[[ GIVEN DATA, beginning ]]

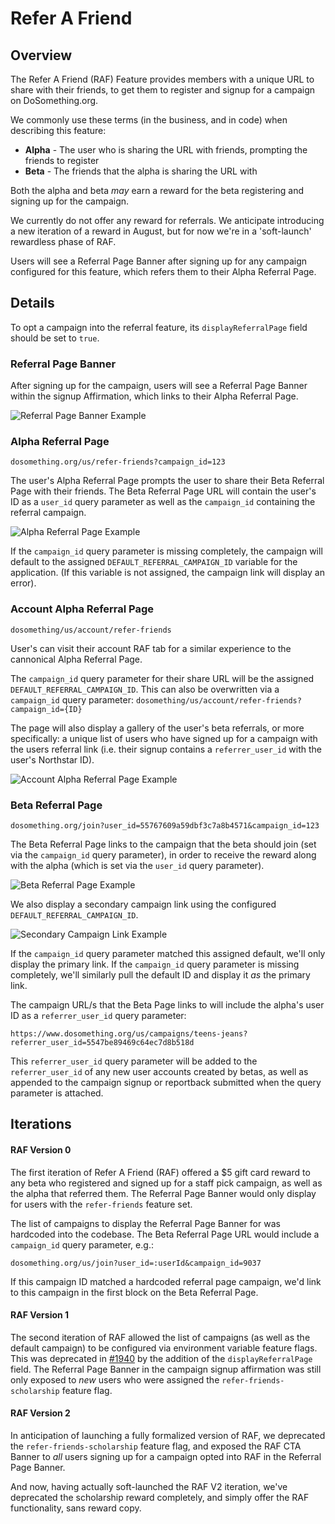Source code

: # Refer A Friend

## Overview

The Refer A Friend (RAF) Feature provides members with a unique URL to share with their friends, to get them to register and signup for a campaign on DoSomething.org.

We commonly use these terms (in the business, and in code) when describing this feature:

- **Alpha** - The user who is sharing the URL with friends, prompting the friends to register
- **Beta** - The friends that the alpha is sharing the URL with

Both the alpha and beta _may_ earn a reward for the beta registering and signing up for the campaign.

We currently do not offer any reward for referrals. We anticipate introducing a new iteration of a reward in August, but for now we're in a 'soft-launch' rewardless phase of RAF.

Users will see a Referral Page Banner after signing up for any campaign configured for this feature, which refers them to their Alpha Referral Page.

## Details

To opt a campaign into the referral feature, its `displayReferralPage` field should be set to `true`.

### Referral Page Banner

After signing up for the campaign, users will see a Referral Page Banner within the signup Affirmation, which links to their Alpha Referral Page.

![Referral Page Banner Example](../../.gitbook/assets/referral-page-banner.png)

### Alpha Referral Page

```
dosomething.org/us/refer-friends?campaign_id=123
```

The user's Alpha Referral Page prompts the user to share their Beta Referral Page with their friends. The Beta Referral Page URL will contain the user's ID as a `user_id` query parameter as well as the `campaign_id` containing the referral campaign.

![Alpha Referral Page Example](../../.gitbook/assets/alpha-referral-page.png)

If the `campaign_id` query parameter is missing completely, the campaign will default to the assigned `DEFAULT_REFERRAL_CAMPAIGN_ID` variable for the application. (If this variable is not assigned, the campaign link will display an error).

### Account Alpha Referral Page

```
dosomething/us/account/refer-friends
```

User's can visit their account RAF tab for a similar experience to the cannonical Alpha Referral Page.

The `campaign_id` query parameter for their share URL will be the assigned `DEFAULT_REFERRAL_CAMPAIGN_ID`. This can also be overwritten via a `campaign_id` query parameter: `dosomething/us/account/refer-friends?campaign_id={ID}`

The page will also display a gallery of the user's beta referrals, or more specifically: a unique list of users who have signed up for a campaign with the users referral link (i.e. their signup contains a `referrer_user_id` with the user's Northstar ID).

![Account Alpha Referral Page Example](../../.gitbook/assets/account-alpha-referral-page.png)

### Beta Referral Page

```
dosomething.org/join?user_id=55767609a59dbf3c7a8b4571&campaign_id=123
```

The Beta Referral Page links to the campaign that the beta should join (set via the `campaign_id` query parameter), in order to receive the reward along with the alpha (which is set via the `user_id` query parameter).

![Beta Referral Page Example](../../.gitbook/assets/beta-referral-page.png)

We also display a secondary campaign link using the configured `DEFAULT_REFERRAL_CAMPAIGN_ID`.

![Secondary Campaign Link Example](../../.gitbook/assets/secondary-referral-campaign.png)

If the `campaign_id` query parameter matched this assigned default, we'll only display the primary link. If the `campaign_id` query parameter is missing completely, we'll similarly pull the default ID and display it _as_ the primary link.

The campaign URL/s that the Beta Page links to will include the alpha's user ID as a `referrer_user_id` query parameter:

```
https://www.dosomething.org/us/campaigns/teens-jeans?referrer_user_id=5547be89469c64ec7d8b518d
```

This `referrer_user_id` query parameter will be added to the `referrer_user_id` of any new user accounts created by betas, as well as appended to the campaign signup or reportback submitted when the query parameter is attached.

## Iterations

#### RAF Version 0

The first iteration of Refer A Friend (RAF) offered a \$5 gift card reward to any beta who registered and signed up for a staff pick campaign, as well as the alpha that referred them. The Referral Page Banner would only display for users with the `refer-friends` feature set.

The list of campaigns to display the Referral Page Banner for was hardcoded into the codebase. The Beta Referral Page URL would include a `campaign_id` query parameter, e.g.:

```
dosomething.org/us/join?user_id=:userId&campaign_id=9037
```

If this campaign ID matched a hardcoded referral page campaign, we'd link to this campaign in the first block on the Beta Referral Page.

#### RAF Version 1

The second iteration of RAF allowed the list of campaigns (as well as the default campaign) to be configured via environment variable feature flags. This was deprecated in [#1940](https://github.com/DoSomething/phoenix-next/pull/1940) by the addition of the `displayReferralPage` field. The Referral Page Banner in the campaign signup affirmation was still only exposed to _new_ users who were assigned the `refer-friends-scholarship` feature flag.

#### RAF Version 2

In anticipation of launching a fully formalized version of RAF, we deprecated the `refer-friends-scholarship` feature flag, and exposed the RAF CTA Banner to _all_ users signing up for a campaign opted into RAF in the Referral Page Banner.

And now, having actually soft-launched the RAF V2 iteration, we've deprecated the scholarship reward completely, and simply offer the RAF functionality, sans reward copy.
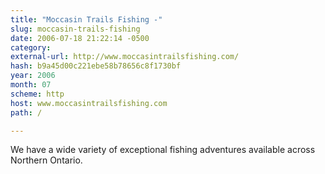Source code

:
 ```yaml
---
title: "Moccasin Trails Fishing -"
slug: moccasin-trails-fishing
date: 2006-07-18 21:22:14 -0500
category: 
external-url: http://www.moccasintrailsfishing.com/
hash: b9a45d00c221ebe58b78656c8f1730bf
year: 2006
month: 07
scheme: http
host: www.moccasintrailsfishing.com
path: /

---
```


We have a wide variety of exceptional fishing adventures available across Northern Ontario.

[[ GIVEN DATA, end ]]

TASK REQUIREMENTS: Repeat word for word the lines above that run from the line containing "Both the alpha" through the line containing "After signing up for the", both ends included, and nothing else.

ANSWER TO THIS TASK:
Both the alpha and beta _may_ earn a reward for the beta registering and signing up for the campaign.

We currently do not offer any reward for referrals. We anticipate introducing a new iteration of a reward in August, but for now we're in a 'soft-launch' rewardless phase of RAF.

Users will see a Referral Page Banner after signing up for any campaign configured for this feature, which refers them to their Alpha Referral Page.

## Details

To opt a campaign into the referral feature, its `displayReferralPage` field should be set to `true`.

### Referral Page Banner

After signing up for the campaign, users will see a Referral Page Banner within the signup Affirmation, which links to their Alpha Referral Page.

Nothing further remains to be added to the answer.